Tag Archives: aging

The Royal Stores


I remember him only as a child would,
a tall, brusque, pine-knobby man
with a big, bristle mustache
and red stains on the front of his apron.

At my request he took the hook
down off the pillar to fish
for a lean haunch in a wooden barrel,
weighing it on the big, white scale
at the end of the hardwood counter.

Tearing a sheet of butcher paper
from a roll hung high, he tied it
with a pure white twine also pulled
from the magic of those heavens.

I stared, fascinated, as he scrawled something
on the package with a grease pencil
and nearly jumped when he snapped the string
with a mighty and swift tug of his bare hands.

Put it on…(God! What’s her name? I panicked,
Not Aunt Vi!)…Violet Jackman’s account,
I squeaked and started the long walk back,
having earned my treat of the sweet red meat.

So did we learn, all us little people then,
and all of it long gone now, just memories,
old histories to us who were there, soon lost—
hold on and let it all go, let it go…
Like that twine, which I still can’t snap like that,
I’ve tried.

My sister doubts this memory and I may well have confused a trip to the store for our Aunt Vi  with a recollection of going to the Royal Stores with my mother or father.  My sister points out that the walk from my aunt’s house to the Royal Stores was the farthest of all the possibilities, and that she would probably have sent me to the much closer Ryan’s Cash and Carry; and that the name on the account would have been my uncle’s, George Jackman, he being the bread winner. Or, at most, that she would have sent me to the Co-op Store, where she was a member.

Still, my memory is what it is, and I present it to you for all that a flawed piece of reflection it may be. We are all the little things of little people in little places.

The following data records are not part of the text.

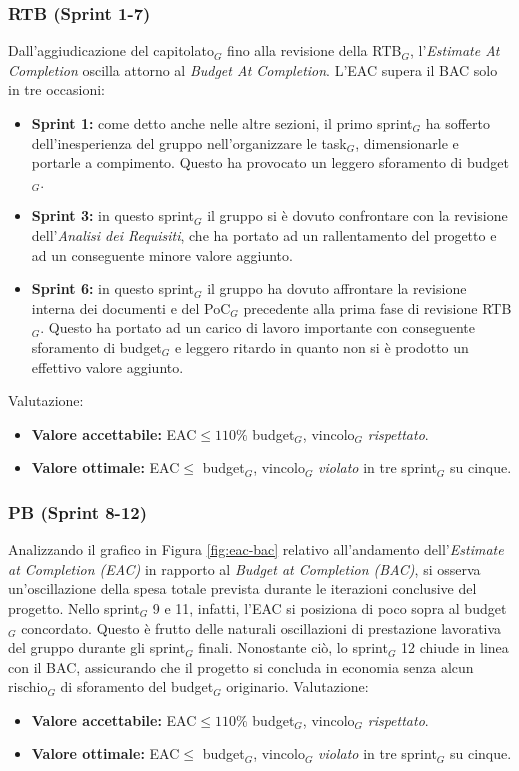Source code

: \documentclass[a4paper, 10pt, colorlinks=true, linkcolor=black, urlcolor=blue, citecolor=blue, hidelinks]{article}
\begin{document}
\subsubsection{RTB (Sprint 1-7)}
Dall'aggiudicazione del capitolato$_G$ fino alla revisione della RTB$_G$, l'\textit{Estimate At Completion} oscilla attorno al \textit{Budget At Completion}. L'EAC supera il BAC solo in tre occasioni:
\begin{itemize}
    \item \textbf{Sprint 1:} come detto anche nelle altre sezioni, il primo sprint$_G$ ha sofferto dell'inesperienza del gruppo nell'organizzare le task$_G$, dimensionarle e portarle a compimento. Questo ha provocato un leggero sforamento di budget$_G$.
    \item \textbf{Sprint 3:} in questo sprint$_G$ il gruppo si è dovuto confrontare con la revisione dell'\textit{Analisi dei Requisiti}, che ha portato ad un rallentamento del progetto e ad un conseguente minore valore aggiunto.
    \item \textbf{Sprint 6:} in questo sprint$_G$ il gruppo ha dovuto affrontare la revisione interna dei documenti e del PoC$_G$ precedente alla prima fase di revisione RTB$_G$. Questo ha portato ad un carico di lavoro importante con conseguente sforamento di budget$_G$ e leggero ritardo in quanto non si è prodotto un effettivo valore aggiunto.
\end{itemize} 
Valutazione:
\begin{itemize}
    \item \textbf{Valore accettabile:} EAC$\leq 110\%$ budget$_G$, vincolo$_G$ \textit{rispettato}.
    \item \textbf{Valore ottimale:} EAC$\leq$ budget$_G$, vincolo$_G$ \textit{violato} in tre sprint$_G$ su cinque.
\end{itemize}

\subsubsection{PB (Sprint 8-12)}
Analizzando il grafico in Figura \ref{fig:eac-bac} relativo all'andamento dell'\textit{Estimate at Completion (EAC)} in rapporto al \textit{Budget at Completion (BAC)}, si osserva un'oscillazione della spesa totale prevista durante le iterazioni conclusive del progetto. 
Nello sprint$_G$ 9 e 11, infatti, l'EAC si posiziona di poco sopra al budget$_G$ concordato. Questo è frutto delle naturali oscillazioni di prestazione lavorativa del gruppo durante gli sprint$_G$ finali. 
Nonostante ciò, lo sprint$_G$ 12 chiude in linea con il BAC, assicurando che il progetto si concluda in economia senza alcun rischio$_G$ di sforamento del budget$_G$ originario.
Valutazione:
\begin{itemize}
    \item \textbf{Valore accettabile:} EAC$\leq 110\%$ budget$_G$, vincolo$_G$ \textit{rispettato}.
    \item \textbf{Valore ottimale:} EAC$\leq$ budget$_G$, vincolo$_G$ \textit{violato} in tre sprint$_G$ su cinque.
\end{itemize}
\end{document}
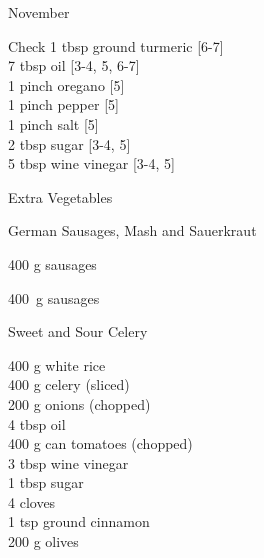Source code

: \begin{menu}{November}
\begin{shoppinglist}{Check}
      1 tbsp ground turmeric 
        {\scriptsize[6-7]}\\
      7 tbsp oil 
        {\scriptsize[3-4, 5, 6-7]}\\
      1 pinch oregano 
        {\scriptsize[5]}\\
      1 pinch pepper 
        {\scriptsize[5]}\\
      1 pinch salt 
        {\scriptsize[5]}\\
      2 tbsp sugar 
        {\scriptsize[3-4, 5]}\\
      5 tbsp wine vinegar 
        {\scriptsize[3-4, 5]}\\
      \end{shoppinglist}%
      \begin{shoppinglist}{Extra Vegetables}
      \end{shoppinglist}%
      \par\vfil %
    \vfil\clearpage
  
    \begin{recipe}{2}{German Sausages, Mash and Sauerkraut}%
		\begin{ingredients}
		400 g sausages  \\
	
		\end{ingredients}
	
    \begin{instructions}
    \item 400~g  sausages
    \end{instructions}
    \end{recipe}%
  
    \begin{recipe}{2}{Sweet and Sour Celery}%
		\begin{ingredients}
		400 g white rice  \\
	400 g celery (sliced) \\
	200 g onions (chopped) \\
	4 tbsp oil  \\
	400 g can tomatoes (chopped) \\
	3 tbsp wine vinegar  \\
	1 tbsp sugar  \\
	4  cloves  \\
	1 tsp ground cinnamon  \\
	200 g olives  \\
	

\end{ingredients}
\end{recipe}
\end{menu}
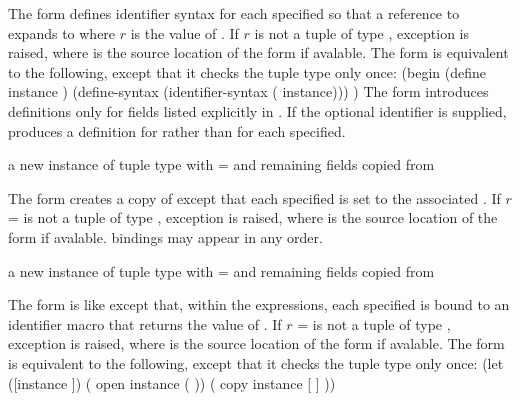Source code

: The  form defines identifier syntax for each specified 
so that a reference to  expands to 
where $r$ is the value of .
If $r$ is not a tuple of type , exception
 is raised, where
 is the source location of the  form if avalable.
The  form is equivalent to the following, except that it
checks the tuple type only once:
\antipar\codebegin
(begin
  (define instance )
  (define-syntax  (identifier-syntax (  instance)))
  \etc{})
\codeend\antipar
The  form introduces definitions only for fields listed explicitly in .
If the optional  identifier is supplied,  produces
a definition for  rather than  for
each  specified.

\begin{syntax}
\end{syntax}
\returns{} a new instance of tuple type  with  =
 \etc{} and remaining fields copied from 

The  form creates a copy of  except that
each specified  is set to the associated . If
$r$ =  is not a tuple of type , exception
 is raised, where
 is the source location of the  form if
avalable.   bindings may appear in any order.

\begin{syntax}
\end{syntax}
\returns{} a new instance of tuple type  with  =
 \etc{} and remaining fields copied from 

The  form is like  except that, within the  expressions,
each specified  is bound to an identifier macro that returns the value of .
If $r$ =  is not a tuple of type , exception
 is raised, where
 is the source location of the  form if avalable.
The  form is equivalent to the following, except that it
checks the tuple type only once:
\antipar\codebegin
(let ([instance ])
  ( open instance ( \etc{}))
  ( copy instance [ ] \etc{}))
\codeend\antipar

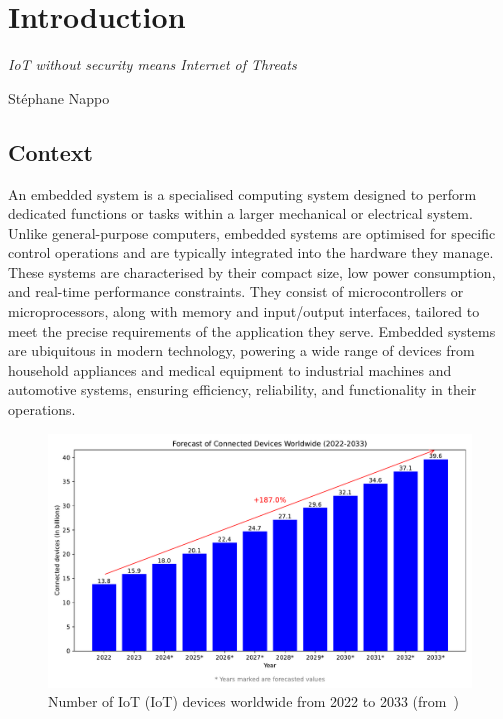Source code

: \chapter{Introduction}
\label{chapter:introduction}

\epigraph{\textit{IoT without security means Internet of Threats}}{Stéphane Nappo}

\minitoc

\section{Context}
An embedded system is a specialised computing system designed to perform dedicated functions or tasks within a larger mechanical or electrical system. Unlike general-purpose computers, embedded systems are optimised for specific control operations and are typically integrated into the hardware they manage. These systems are characterised by their compact size, low power consumption, and real-time performance constraints. They consist of microcontrollers or microprocessors, along with memory and input/output interfaces, tailored to meet the precise requirements of the application they serve. Embedded systems are ubiquitous in modern technology, powering a wide range of devices from household appliances and medical equipment to industrial machines and automotive systems, ensuring efficiency, reliability, and functionality in their operations.

\begin{figure}[ht]
    \centering
    \includegraphics[width=\textwidth]{c1_intro/img/iot_forecasts.pdf}
    \caption{Number of IoT (IoT) devices worldwide from 2022 to 2033 (from~\cite{statista_iot})}
    \label{fig:iot_forecasts}
\end{figure}

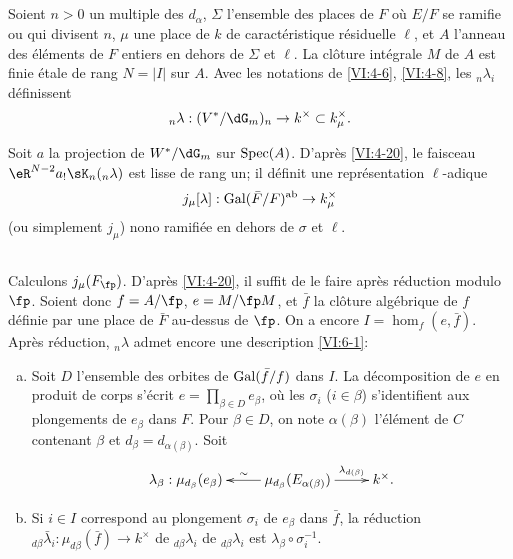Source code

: \subsection{}\label{VI:6-2}

Soient $n>0$ un multiple des $d_\alpha$, $\Sigma$ l'ensemble des places de $F$ 
o\`u $E/F$ se ramifie ou qui divisent $n$, $\mu$ une place de $k$ de 
caract\'eristique r\'esiduelle $\ell$, et $A$ l'anneau des \'el\'ements de $F$ 
entiers en dehors de $\Sigma$ et $\ell$. La cl\^oture int\'egrale $M$ de $A$ 
est finie \'etale de rang $N=|I|$ sur $A$. Avec les notations de \ref{VI:4-6}, 
\ref{VI:4-8}, les $_n \lambda_i$ d\'efinissent 
\[
  _n\lambda:(V^\ast/\dG_m)_n \to k^\times \subset k_\mu^\times \text{.} 
\]

Soit $a$ la projection de $W^\ast/\dG_m$ sur $\operatorname{Spec}(A)$. D'apr\`es 
\ref{VI:4-20}, le faisceau $\eR^{N-2} a_! \sK_n(_n \lambda)$ est lisse de rang 
un; il d\'efinit une repr\'esentation $\ell$-adique 
\[
  j_\mu[\lambda]:\operatorname{Gal}(\bar F/F)^\text{ab} \to k_\mu^\times 
\]
(ou simplement $j_\mu$) nono ramifi\'ee en dehors de $\sigma$ et $\ell$. 





\subsection{}\label{VI:6-3}

Calculons $j_\mu(F_\fp)$. D'apr\`es \ref{VI:4-20}, il suffit de le faire 
apr\`es r\'eduction modulo $\fp$. Soient donc $f=A/\fp$, $e=M/\fp  M$, et 
$\bar f$ la cl\^oture alg\'ebrique de $f$ d\'efinie par une place de $\bar F$ 
au-dessus de $\fp$. On a encore $I=\hom_f(e,\bar f)$. Apr\`es r\'eduction, 
$_n\lambda$ admet encore une description \ref{VI:6-1}: 
\begin{enumerate}[a)]
  \item Soit $D$ l'ensemble des orbites de $\operatorname{Gal}(\bar f/f)$ dans $I$. La 
    d\'ecomposition de $e$ en produit de corps s'\'ecrit 
    $e=\prod_{\beta\in D} e_\beta$, o\`u les $\sigma_i$ ($i\in \beta$) 
    s'identifient aux plongements de $e_\beta$ dans $F$. Pour $\beta\in D$, on 
    note $\alpha(\beta)$ l'\'el\'ement de $C$ contenant $\beta$ et 
    $d_\beta=d_{\alpha(\beta)}$. Soit 
    \[\xymatrix{
      \lambda_\beta : \mu_{d_\beta}(e_\beta) 
        & \ar[l]_-\sim \mu_{d_\beta}(E_{\alpha(\beta)}) \ar[r]^-{\lambda_{d(\beta)}} 
        & k^\times \text{.} 
    }\]
  \item Si $i\in I$ correspond au plongement $\sigma_i$ de $e_\beta$ dans 
    $\bar f$, la r\'eduction 
    $_{d\beta} \bar\lambda_i:\mu_{d\beta}(\bar f) \to k^\times$ de 
    $_{d\beta} \lambda_i$ de $_{d\beta} \lambda_i$ est 
    $\lambda_\beta \circ \sigma_i^{-1}$. 
\end{enumerate}

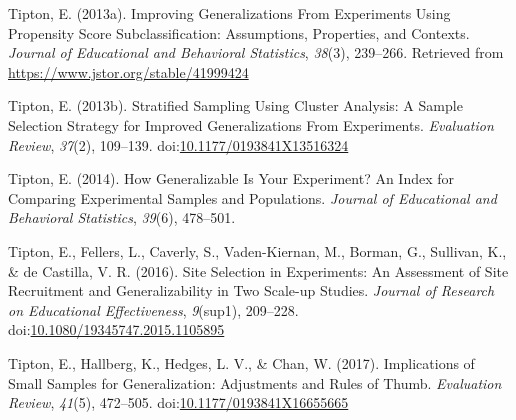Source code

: \documentclass[man,floatsintext]{apa6}
\begin{document}
\leavevmode\hypertarget{ref-tiptonImprovingGeneralizationsExperiments2013}{}%
Tipton, E. (2013a). Improving Generalizations From Experiments Using Propensity Score Subclassification: Assumptions, Properties, and Contexts. \emph{Journal of Educational and Behavioral Statistics}, \emph{38}(3), 239--266. Retrieved from \url{https://www.jstor.org/stable/41999424}

\leavevmode\hypertarget{ref-tiptonStratifiedSamplingUsing2013}{}%
Tipton, E. (2013b). Stratified Sampling Using Cluster Analysis: A Sample Selection Strategy for Improved Generalizations From Experiments. \emph{Evaluation Review}, \emph{37}(2), 109--139. doi:\href{https://doi.org/10.1177/0193841X13516324}{10.1177/0193841X13516324}

\leavevmode\hypertarget{ref-tiptonHowGeneralizableYour2014}{}%
Tipton, E. (2014). How Generalizable Is Your Experiment? An Index for Comparing Experimental Samples and Populations. \emph{Journal of Educational and Behavioral Statistics}, \emph{39}(6), 478--501.

\leavevmode\hypertarget{ref-tiptonSiteSelectionExperiments2016}{}%
Tipton, E., Fellers, L., Caverly, S., Vaden-Kiernan, M., Borman, G., Sullivan, K., \& de Castilla, V. R. (2016). Site Selection in Experiments: An Assessment of Site Recruitment and Generalizability in Two Scale-up Studies. \emph{Journal of Research on Educational Effectiveness}, \emph{9}(sup1), 209--228. doi:\href{https://doi.org/10.1080/19345747.2015.1105895}{10.1080/19345747.2015.1105895}

\leavevmode\hypertarget{ref-tiptonImplicationsSmallSamples2017}{}%
Tipton, E., Hallberg, K., Hedges, L. V., \& Chan, W. (2017). Implications of Small Samples for Generalization: Adjustments and Rules of Thumb. \emph{Evaluation Review}, \emph{41}(5), 472--505. doi:\href{https://doi.org/10.1177/0193841X16655665}{10.1177/0193841X16655665}

\endgroup
\end{document}
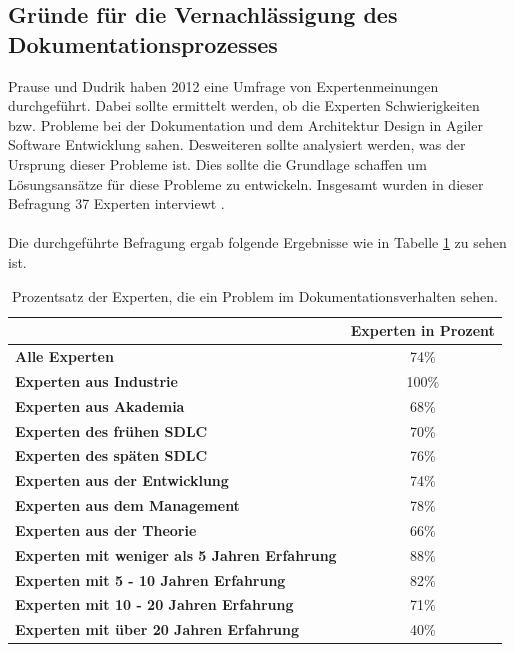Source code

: \documentclass[a4paper,12pt]{scrartcl}
\begin{document}
\subsection{Gründe für die Vernachlässigung des Dokumentationsprozesses}
Prause und Dudrik haben 2012 eine Umfrage von Expertenmeinungen durchgeführt. Dabei sollte ermittelt werden, ob die Experten Schwierigkeiten bzw. Probleme bei der Dokumentation und dem Architektur Design in Agiler Software Entwicklung sahen. Desweiteren sollte analysiert werden, was der Ursprung dieser Probleme ist. Dies sollte die Grundlage schaffen um Lösungsansätze für diese Probleme zu entwickeln. Insgesamt wurden in dieser Befragung 37 Experten interviewt \cite{Prause2012}.
\\\\
Die durchgeführte Befragung ergab folgende Ergebnisse wie in Tabelle \ref{ProblemTabelle} zu sehen ist.
\begin{table}[htb]
\begin{tabular}{|l|c|}\hline
\rule{0pt}{15pt}  & \textbf{Experten in Prozent}
\\
\hline
\rule{0pt}{15pt} \textbf{Alle Experten} & 74\%\\ 
\hline
\rule{0pt}{15pt} \textbf{Experten aus Industrie} & 100\% \\
\hline
\rule{0pt}{15pt} \textbf{Experten aus Akademia} & 68\%\\
\hline
\rule{0pt}{15pt} \textbf{Experten des frühen SDLC} & 70\%\\
\hline
\rule{0pt}{15pt} \textbf{Experten des späten SDLC} & 76\%\\
\hline
\rule{0pt}{15pt} \textbf{Experten aus der Entwicklung} & 74\%\\
\hline
\rule{0pt}{15pt} \textbf{Experten aus dem Management} & 78\%\\
\hline
\rule{0pt}{15pt} \textbf{Experten aus der Theorie} & 66\%\\
\hline
\rule{0pt}{15pt} \textbf{Experten mit weniger als 5 Jahren Erfahrung} & 88\%\\
\hline
\rule{0pt}{15pt} \textbf{Experten mit 5 - 10 Jahren Erfahrung} & 82\%\\
\hline
\rule{0pt}{15pt} \textbf{Experten mit 10 - 20 Jahren Erfahrung} & 71\%\\
\hline
\rule{0pt}{15pt} \textbf{Experten mit über 20 Jahren Erfahrung} & 40\%\\
\hline
\end{tabular}
\caption{Prozentsatz der Experten, die ein Problem im Dokumentationsverhalten sehen.}
\label{ProblemTabelle}
\end{table}
\end{document}
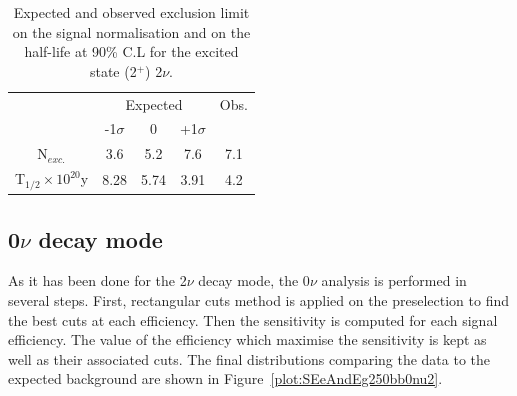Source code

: \documentclass[main.tex]{subfiles}
\begin{document}
\begin{table}
\centering
\begin{tabular}{c|c|c|c||c}
 & \multicolumn{3}{c||}{Expected} & Obs. \\
                                                & -1$\sigma$ & 0        & +1$\sigma$ &      \\[0.2cm]
\hline
N$_{exc.}$                                          & 3.6        & 5.2      & 7.6        & 7.1      \\[0.2cm]
T$_{\text{1/2}} \times \text{10}^{\text{20}}$y  & 8.28       & 5.74     & 3.91       & 4.2      \\[0.2cm]
\hline
\end{tabular}
\caption{Expected and observed exclusion limit on the signal normalisation and on the half-life at 90\% C.L for the excited state (2$^+$) 2$\nu$.}
\label{Tab:FinalResultsbb2nu2}
\end{table}


\FloatBarrier


\subsection{0$\nu$ decay mode}\label{sec:AnalysisResult2PLUS0nu}


\NI As it has been done for the 2$\nu$ decay mode, the 0$\nu$ analysis is performed in several steps. First, rectangular cuts method is applied on the preselection to find the best cuts at each efficiency. Then the sensitivity is computed for each signal efficiency. The value of the efficiency which maximise the sensitivity is kept as well as their associated cuts. The final distributions comparing the data to the expected background are shown in Figure~\ref{plot:SEeAndEg250bb0nu2}.
\end{document}
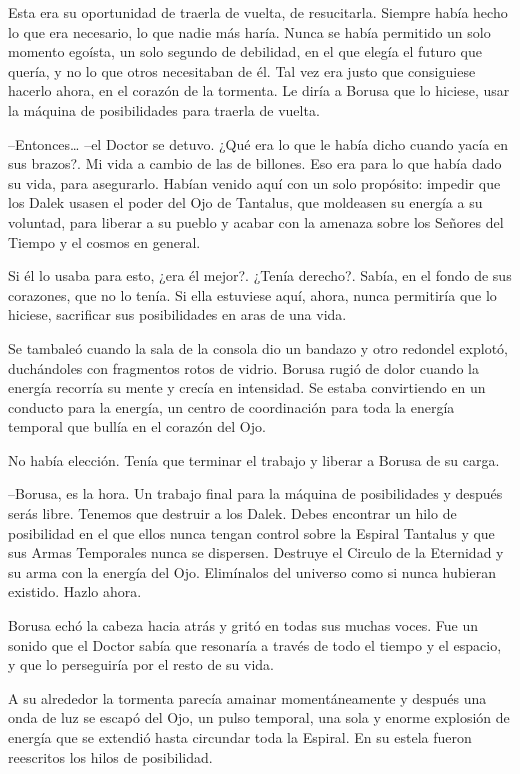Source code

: Esta era su oportunidad de traerla de vuelta, de resucitarla. Siempre había hecho lo que era necesario, lo que nadie más haría. Nunca se había permitido un solo momento egoísta, un solo segundo de debilidad, en el que elegía el futuro que quería, y no lo que otros necesitaban de él. Tal vez era justo que consiguiese hacerlo ahora, en el corazón de la tormenta. Le diría a Borusa que lo hiciese, usar la máquina de posibilidades para traerla de vuelta.

--Entonces… --el Doctor se detuvo. ¿Qué era lo que le había dicho cuando yacía en sus brazos?. Mi vida a cambio de las de billones. Eso era para lo que había dado su vida, para asegurarlo. Habían venido aquí con un solo propósito: impedir que los Dalek usasen el poder del Ojo de Tantalus, que moldeasen su energía a su voluntad, para liberar a su pueblo y acabar con la amenaza sobre los Señores del Tiempo y el cosmos en general.

Si él lo usaba para esto, ¿era él mejor?. ¿Tenía derecho?. Sabía, en el fondo de sus corazones, que no lo tenía. Si ella estuviese aquí, ahora, nunca permitiría que lo hiciese, sacrificar sus posibilidades en aras de una vida.

Se tambaleó cuando la sala de la consola dio un bandazo y otro redondel explotó, duchándoles con fragmentos rotos de vidrio. Borusa rugió de dolor cuando la energía recorría su mente y crecía en intensidad. Se estaba convirtiendo en un conducto para la energía, un centro de coordinación para toda la energía temporal que bullía en el corazón del Ojo.

No había elección. Tenía que terminar el trabajo y liberar a Borusa de su carga. 

--Borusa, es la hora. Un trabajo final para la máquina de posibilidades y después serás libre. Tenemos que destruir a los Dalek. Debes encontrar un hilo de posibilidad en el que ellos nunca tengan control sobre la Espiral Tantalus y que sus Armas Temporales nunca se dispersen. Destruye el Circulo de la Eternidad y su arma con la energía del Ojo. Elimínalos del universo como si nunca hubieran existido. Hazlo ahora.

Borusa echó la cabeza hacia atrás y gritó en todas sus muchas voces. Fue  un sonido que el Doctor sabía que resonaría a través de todo el tiempo y el espacio, y que lo perseguiría por el resto de su vida.

A su alrededor la tormenta parecía amainar momentáneamente y después una onda de luz se escapó del Ojo, un pulso temporal, una sola y enorme explosión de energía que se extendió hasta circundar toda la Espiral. En su estela fueron reescritos los hilos de posibilidad.

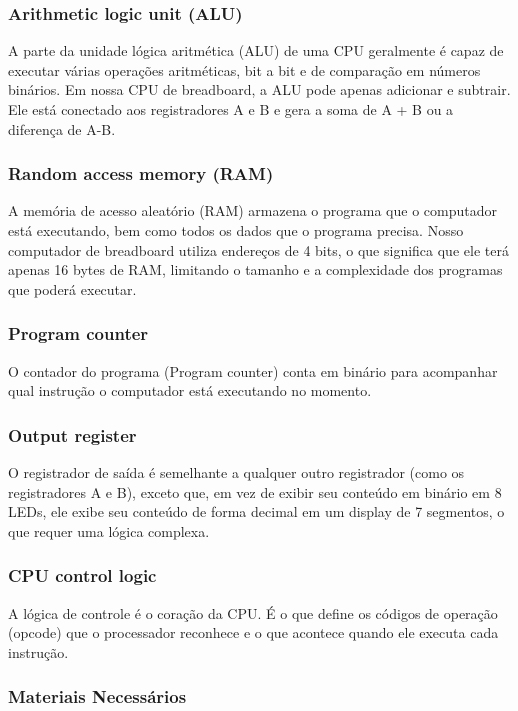 \subsubsection{Arithmetic logic unit (ALU)}
A parte da unidade lógica aritmética (ALU) de uma CPU geralmente é capaz de executar várias operações aritméticas, bit a bit e de comparação em números binários. Em nossa CPU de breadboard, a ALU pode apenas adicionar e subtrair. Ele está conectado aos registradores A e B e gera a soma de A + B ou a diferença de A-B.

\subsubsection{Random access memory (RAM)}
A memória de acesso aleatório (RAM) armazena o programa que o computador está executando, bem como todos os dados que o programa precisa. Nosso computador de breadboard utiliza endereços de 4 bits, o que significa que ele terá apenas 16 bytes de RAM, limitando o tamanho e a complexidade dos programas que poderá executar.

\subsubsection{Program counter}
O contador do programa (Program counter) conta em binário para acompanhar qual instrução o computador está executando no momento.

\subsubsection{Output register}
O registrador de saída é semelhante a qualquer outro registrador (como os registradores A e B), exceto que, em vez de exibir seu conteúdo em binário em 8 LEDs, ele exibe seu conteúdo de forma decimal em um display de 7 segmentos, o que requer uma lógica complexa.

\subsubsection{CPU control logic}
A lógica de controle é o coração da CPU. É o que define os códigos de operação (opcode) que o processador reconhece e o que acontece quando ele executa cada instrução.

\subsubsection{Materiais Necessários}

\newpage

My sister reminded me of many more things of the little town where we grew up:

Of Garl Morrisey’s pharmacy where you could get ‘floats’ made in paper cups, and who bought a Volkswagen Beetle and parked it outside, so that his enormous Newfoundland dog, Patty, would have a place to rest. That shop later moved next to the movie theater and became Winslows and is now Grand Falls Pharmacy; the original storefront then became a camera shop where I bought my first serious equipment.

Of the bakery that was imaginatively called The Bake Shop (owned by Miss Sally Spicer) where two of my other aunts worked; that was next to the soda bottling plant and both down from the local paper, The Advertiser, now long out of operation and the building gone. There was a shoe store in that area too (another aunt worked there) but that was somewhat later. It too is gone.

Of the fact that Aunt Vi’s best friend was Et Hunt.

Of the fact that in the Royal Stores (not to mention Stewarts in Windsor) there were no cash registers. All transactions were put in a little cage and run by wire to “the office” where change and/or receipts were made and returned the same way.

There is no Royal Stores today, the company is long out of business and even the building is gone; all that remains is a gravel parking lot.

Thank you for reading The Royal Stores. I humbly appreciate your visiting the Book of Pain, and as always, I look forward to your comments.

The photograph is from the The Exploits Valley Royal Stores post of the Anglo Newfoundland Development Company blog and is used by permission. It is circa 1960s, the era of the poem; the Royal Stores is the blue and white building on the far right.

To see my photography blog, please visit the Book of Bokeh.

Poem and notes © John Etheridge; all rights reserved. The poem and accompanying notes are licensed under the Creative Commons Attribution-Noncommercial-No Derivative Works 3.0 Unported License. This applies to all original written work found on this site, unless noted otherwise. The attribution claimed under the license is: © John Etheridge,  https://bookofpain.wordpress.com.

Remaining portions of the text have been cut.